▶ What the task asks
From the listing below, set down exactly the lines between the one holding "sheets = workbookpart.Workbook.GetFirstChild&lt;Sheets&gt;();" and the one holding "foreach (DataRow row in data.Rows)", inclusive. No other line is wanted.

▶ The data
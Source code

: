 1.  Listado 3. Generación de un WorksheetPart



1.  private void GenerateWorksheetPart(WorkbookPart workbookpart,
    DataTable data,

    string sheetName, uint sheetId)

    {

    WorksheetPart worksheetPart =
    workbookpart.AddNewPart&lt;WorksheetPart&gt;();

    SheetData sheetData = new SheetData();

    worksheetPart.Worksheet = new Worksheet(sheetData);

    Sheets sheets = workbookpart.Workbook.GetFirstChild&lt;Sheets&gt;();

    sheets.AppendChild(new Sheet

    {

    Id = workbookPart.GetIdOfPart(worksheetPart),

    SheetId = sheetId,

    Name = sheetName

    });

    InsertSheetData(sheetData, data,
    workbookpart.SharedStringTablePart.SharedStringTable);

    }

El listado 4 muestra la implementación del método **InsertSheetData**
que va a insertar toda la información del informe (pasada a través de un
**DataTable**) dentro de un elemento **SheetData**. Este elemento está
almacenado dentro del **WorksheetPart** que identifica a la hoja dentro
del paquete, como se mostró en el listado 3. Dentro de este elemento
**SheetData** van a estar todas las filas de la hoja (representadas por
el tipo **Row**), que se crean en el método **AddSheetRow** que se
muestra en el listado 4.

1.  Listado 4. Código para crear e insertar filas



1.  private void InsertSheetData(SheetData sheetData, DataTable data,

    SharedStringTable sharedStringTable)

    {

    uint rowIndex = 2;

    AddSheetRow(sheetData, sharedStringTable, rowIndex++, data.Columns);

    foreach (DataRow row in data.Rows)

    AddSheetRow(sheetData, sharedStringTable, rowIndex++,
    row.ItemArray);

--

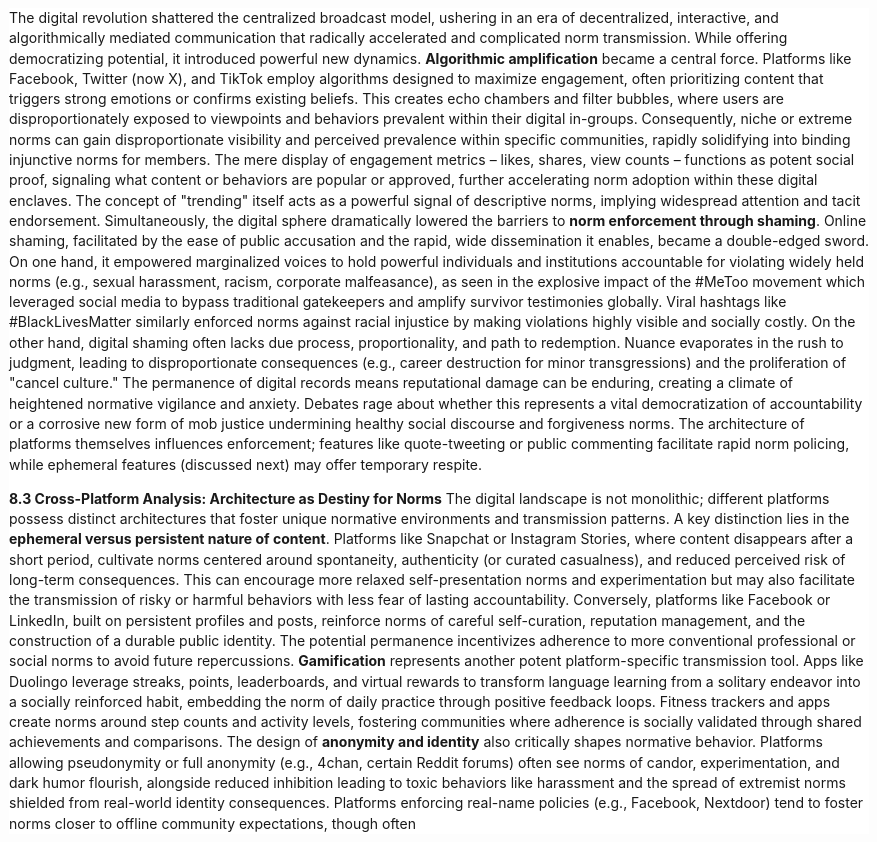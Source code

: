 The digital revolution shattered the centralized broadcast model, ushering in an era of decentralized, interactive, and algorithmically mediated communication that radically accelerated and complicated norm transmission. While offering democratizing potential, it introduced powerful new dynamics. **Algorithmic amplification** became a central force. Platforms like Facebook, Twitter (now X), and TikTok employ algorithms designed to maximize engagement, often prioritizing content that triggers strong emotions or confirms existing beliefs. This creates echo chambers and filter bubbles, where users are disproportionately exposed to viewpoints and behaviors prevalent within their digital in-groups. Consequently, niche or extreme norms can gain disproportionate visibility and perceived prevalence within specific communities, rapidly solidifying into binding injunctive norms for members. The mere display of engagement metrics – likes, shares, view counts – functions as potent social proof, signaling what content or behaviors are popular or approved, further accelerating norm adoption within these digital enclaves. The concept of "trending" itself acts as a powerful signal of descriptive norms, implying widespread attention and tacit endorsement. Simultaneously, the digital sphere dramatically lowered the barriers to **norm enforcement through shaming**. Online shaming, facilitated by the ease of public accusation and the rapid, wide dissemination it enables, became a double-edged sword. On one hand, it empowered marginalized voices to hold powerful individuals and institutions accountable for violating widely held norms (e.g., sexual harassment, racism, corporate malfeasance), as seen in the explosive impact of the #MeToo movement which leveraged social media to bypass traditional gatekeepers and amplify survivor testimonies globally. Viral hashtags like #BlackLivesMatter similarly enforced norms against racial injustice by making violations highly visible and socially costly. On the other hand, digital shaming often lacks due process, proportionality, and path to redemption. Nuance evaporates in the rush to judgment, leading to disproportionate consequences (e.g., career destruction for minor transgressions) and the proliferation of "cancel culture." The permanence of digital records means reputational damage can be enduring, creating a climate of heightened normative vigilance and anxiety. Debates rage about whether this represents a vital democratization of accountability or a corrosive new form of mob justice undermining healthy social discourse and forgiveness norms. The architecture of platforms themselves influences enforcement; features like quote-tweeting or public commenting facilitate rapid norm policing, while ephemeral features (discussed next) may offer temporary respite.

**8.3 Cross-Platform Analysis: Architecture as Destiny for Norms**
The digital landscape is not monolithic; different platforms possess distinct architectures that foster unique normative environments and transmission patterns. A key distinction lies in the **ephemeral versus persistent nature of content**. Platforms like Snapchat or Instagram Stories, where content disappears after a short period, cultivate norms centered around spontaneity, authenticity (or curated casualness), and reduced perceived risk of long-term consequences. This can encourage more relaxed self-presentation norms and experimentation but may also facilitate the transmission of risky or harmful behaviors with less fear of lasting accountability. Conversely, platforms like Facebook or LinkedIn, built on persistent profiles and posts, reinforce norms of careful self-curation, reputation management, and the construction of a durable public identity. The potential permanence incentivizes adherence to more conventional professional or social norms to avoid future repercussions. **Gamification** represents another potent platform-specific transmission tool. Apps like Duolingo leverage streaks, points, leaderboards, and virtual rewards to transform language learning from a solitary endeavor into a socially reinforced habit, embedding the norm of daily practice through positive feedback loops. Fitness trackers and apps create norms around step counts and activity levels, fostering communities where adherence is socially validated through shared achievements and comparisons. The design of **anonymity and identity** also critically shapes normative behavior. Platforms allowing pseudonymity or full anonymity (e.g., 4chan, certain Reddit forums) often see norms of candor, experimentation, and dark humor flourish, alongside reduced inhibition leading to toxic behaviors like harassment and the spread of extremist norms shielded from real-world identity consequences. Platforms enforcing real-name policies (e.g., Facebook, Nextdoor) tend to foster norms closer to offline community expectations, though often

▶ Solution to this task
    Sheets sheets = workbookpart.Workbook.GetFirstChild&lt;Sheets&gt;();

    sheets.AppendChild(new Sheet

    {

    Id = workbookPart.GetIdOfPart(worksheetPart),

    SheetId = sheetId,

    Name = sheetName

    });

    InsertSheetData(sheetData, data,
    workbookpart.SharedStringTablePart.SharedStringTable);

    }

El listado 4 muestra la implementación del método **InsertSheetData**
que va a insertar toda la información del informe (pasada a través de un
**DataTable**) dentro de un elemento **SheetData**. Este elemento está
almacenado dentro del **WorksheetPart** que identifica a la hoja dentro
del paquete, como se mostró en el listado 3. Dentro de este elemento
**SheetData** van a estar todas las filas de la hoja (representadas por
el tipo **Row**), que se crean en el método **AddSheetRow** que se
muestra en el listado 4.

1.  Listado 4. Código para crear e insertar filas



1.  private void InsertSheetData(SheetData sheetData, DataTable data,

    SharedStringTable sharedStringTable)

    {

    uint rowIndex = 2;

    AddSheetRow(sheetData, sharedStringTable, rowIndex++, data.Columns);

    foreach (DataRow row in data.Rows)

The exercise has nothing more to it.